5. Conclusions
The methodology proposed in this paper for ranking efficient and inefficient DMUs based on dominance measures derived from social network analysis has several advantages. First, the network that is built represents graphically the relationships between an inefficient DMU and its reference set. This simplifies the interpretation of the role played by each DMU within the set. Furthermore, allows managers to visualize the network relations between DMUs. Second, the modified bidimensional hubs and authorities measure provides a basis for ranking efficient and inefficient units.
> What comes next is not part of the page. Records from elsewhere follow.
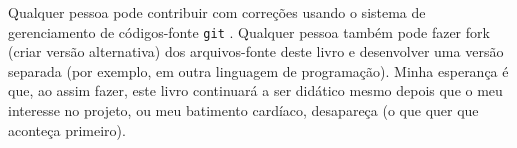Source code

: Qualquer pessoa pode contribuir com correções usando o sistema de gerenciamento
de códigos-fonte \texttt{git}%
%
. Qualquer pessoa também pode fazer fork (criar versão alternativa) dos arquivos-fonte deste livro e desenvolver uma versão separada (por exemplo, em outra linguagem de programação).
Minha esperança é que, ao assim fazer, este livro continuará a
ser didático mesmo depois que o meu interesse no projeto, ou meu batimento cardíaco, desapareça (o que quer que aconteça primeiro).

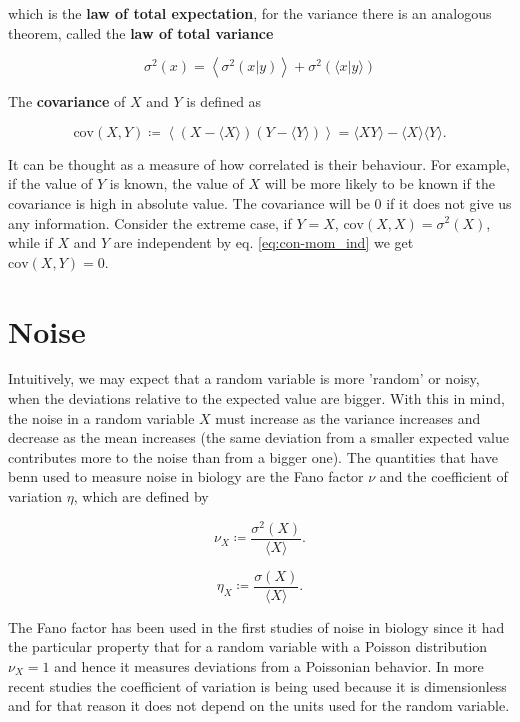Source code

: which is the \textbf{law of total expectation}, for the variance there is an analogous theorem, called the \textbf{law of total variance}

\begin{equation}
  \sigma^2(x) = \left\langle\sigma^2(x|y)\right\rangle + \sigma^2\left(\langle x|y\rangle\right)
\end{equation}

The \textbf{covariance} of $X$ and $Y$ is defined as

\begin{equation}
  \text{cov}(X,Y) \coloneqq \left\langle\left(X-\langle X\rangle\right)\left(Y-\langle Y\rangle\right)\right\rangle = \langle XY\rangle - \langle X\rangle\langle Y\rangle.
\end{equation}

It can be thought as a measure of how correlated is their behaviour. For example, if the value of $Y$ is known, the value of $X$ will be more likely to be known if the covariance is high in absolute value. The covariance will be $0$ if it does not give us any information. Consider the extreme case, if $Y=X$, $\text{cov}(X,X) = \sigma^2(X)$, while if $X$ and $Y$ are independent by eq. \eqref{eq:con-mom_ind} we get $\text{cov}(X,Y) = 0$.

\section{Noise}

Intuitively, we may expect that a random variable is more 'random' or noisy, when the deviations relative to the expected value are bigger. With this in mind, the noise in a random variable $X$ must increase as the variance increases and decrease as the mean increases (the same deviation from a smaller expected value contributes more to the noise than from a bigger one). The quantities that have benn used to measure noise in biology are the Fano factor $\nu$ and the coefficient of variation $\eta$, which are defined by

\begin{equation*}
\nu_X \coloneqq \frac{\sigma^2(X)}{\langle X \rangle}.
\end{equation*}

\begin{equation*}
\eta_X \coloneqq \frac{\sigma(X)}{\langle X \rangle}.
\end{equation*}

The Fano factor has been used in the first studies of noise in biology since it had the particular property that for a random variable with a Poisson distribution $\nu_X=1$ and hence it measures deviations from a Poissonian behavior. In more recent studies the coefficient of variation is being used because it is dimensionless and for that reason it does not depend on the units used for the random variable.

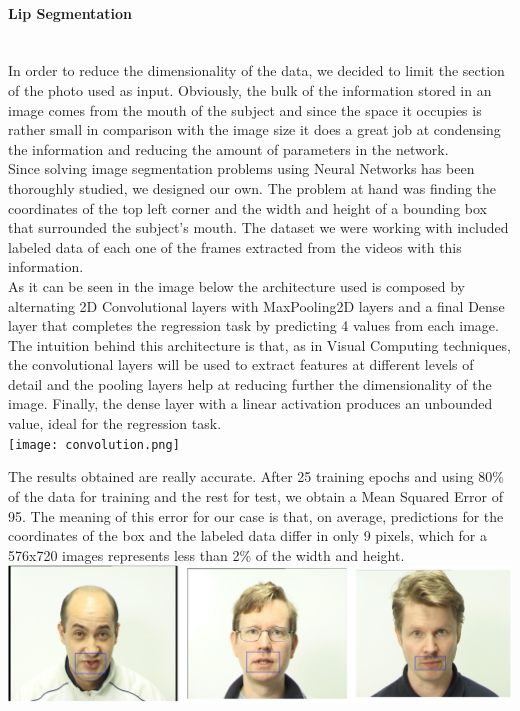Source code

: \documentclass{article}[10pt]
\begin{document}
\begin{multicols}{2}
\paragraph{Lip Segmentation} ~\\

In order to reduce the dimensionality of the data, we decided to limit the
section of the photo used as input. Obviously, the bulk of the
information stored in an image comes from the mouth of the subject and since the
space it occupies is rather small in comparison with the image size it does a
great job at condensing the information and reducing the amount of parameters in
the network.\\

Since solving image segmentation problems using Neural Networks has been
thoroughly studied, we designed our own. The problem at hand was finding the
coordinates of the top left corner and the width and height of a bounding box
that surrounded the subject's mouth. The dataset we were working with included
labeled data of each one of the frames extracted from the videos with this
information. \\

As it can be seen in the image below the architecture used is composed by alternating
2D Convolutional layers with MaxPooling2D layers and a final Dense layer that
completes the regression task by predicting 4 values from each image. The
intuition behind this architecture is that, as in Visual Computing techniques,
the convolutional layers will be used to extract features at different levels of
detail and the pooling layers help at reducing further the dimensionality of the
image. Finally, the dense layer with a linear activation produces an unbounded
value, ideal for the regression task.\\

\noindent\texttt{[image: convolution.png]}

The results obtained are really accurate. After 25 training epochs and using 80\%
of the data for training and the rest for test, we obtain a Mean Squared Error of
95. The meaning of this error for our case is that, on average, predictions
for the coordinates of the box and the labeled data differ in only 9 pixels, which
for a 576x720 images represents less than 2\% of the width and height.\\

\noindent\includegraphics[width=\linewidth, keepaspectratio]{boxes.png}


\end{multicols}
\end{document}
The values of hubs and authorities reflect the following desirable properties for ranking methods: Property
1. Efficient DMU’s are always ranked above inefficient units. (Since the set of authorities coincides with the set of efficient units) Property
2. The ranking of an efficient unit is higher when an inefficient unit that contains the efficient DMU in its reference set represents a good benchmark (the ranking of an efficiency unit is larger when the inefficient units that contain the efficient DMU in their reference sets represent “good” hubs, i.e., their reference sets contains efficient DMUs that are also good examples of management practices for the other DMUs). Property
3. An efficient DMU that is not a reference for any inefficient DMU must be ranked after the remaining efficient DMUs. In this situation, as noted by Charnes et al. (1978), the efficient unit does not act as a benchmark for any inefficient DMU except itself, which is the case of a self-evaluator. (The efficient DMUs that are not references for any inefficient DMU have an authority weight equal to zero.) Property
4. The ranking method can be used independently of the DEA model assumption (CRS, VRS, super-efficiency, etc.)